(Source texts of formatted documents)
^^^^^^^^
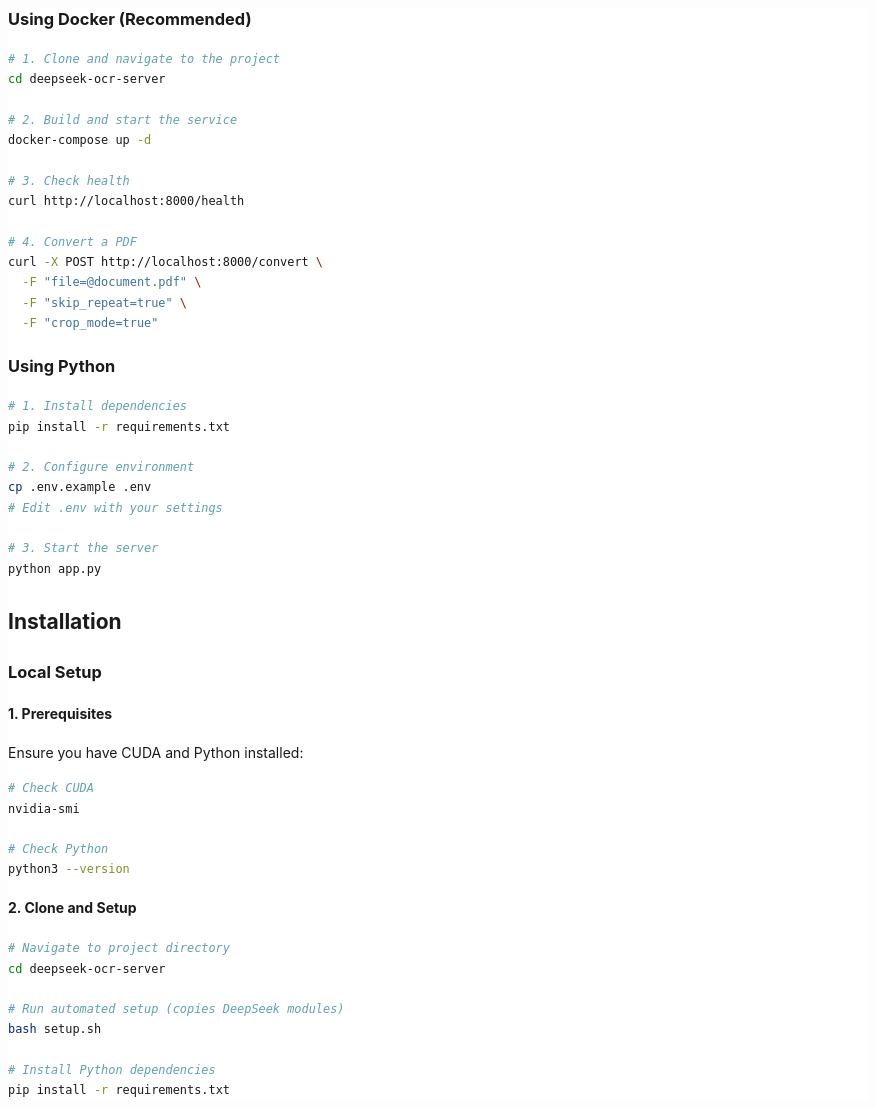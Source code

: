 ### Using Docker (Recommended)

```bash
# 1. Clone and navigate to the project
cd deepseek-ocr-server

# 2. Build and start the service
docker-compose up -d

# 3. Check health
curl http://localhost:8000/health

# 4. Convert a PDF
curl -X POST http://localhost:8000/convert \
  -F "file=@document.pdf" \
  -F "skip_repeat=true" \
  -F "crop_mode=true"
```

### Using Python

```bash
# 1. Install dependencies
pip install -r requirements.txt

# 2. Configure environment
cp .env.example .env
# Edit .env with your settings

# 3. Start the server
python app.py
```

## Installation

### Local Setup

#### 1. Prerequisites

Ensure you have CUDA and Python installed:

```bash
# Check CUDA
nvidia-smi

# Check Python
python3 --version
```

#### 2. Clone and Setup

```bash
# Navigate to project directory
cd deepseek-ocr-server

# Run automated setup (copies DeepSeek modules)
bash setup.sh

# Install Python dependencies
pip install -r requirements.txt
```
^^^^^^^^
WHAT IS REQUIRED -> Retype all the entries word for word; the pictures stay out.

SOLUTION TO THIS PROBLEM ->
Source code

: ### Using Docker (Recommended)

```bash
# 1. Clone and navigate to the project
cd deepseek-ocr-server

# 2. Build and start the service
docker-compose up -d

# 3. Check health
curl http://localhost:8000/health

# 4. Convert a PDF
curl -X POST http://localhost:8000/convert \
  -F "file=@document.pdf" \
  -F "skip_repeat=true" \
  -F "crop_mode=true"
```

### Using Python

```bash
# 1. Install dependencies
pip install -r requirements.txt

# 2. Configure environment
cp .env.example .env
# Edit .env with your settings

# 3. Start the server
python app.py
```

## Installation

### Local Setup

#### 1. Prerequisites

Ensure you have CUDA and Python installed:

```bash
# Check CUDA
nvidia-smi

# Check Python
python3 --version
```

#### 2. Clone and Setup

```bash
# Navigate to project directory
cd deepseek-ocr-server

# Run automated setup (copies DeepSeek modules)
bash setup.sh

# Install Python dependencies
pip install -r requirements.txt
```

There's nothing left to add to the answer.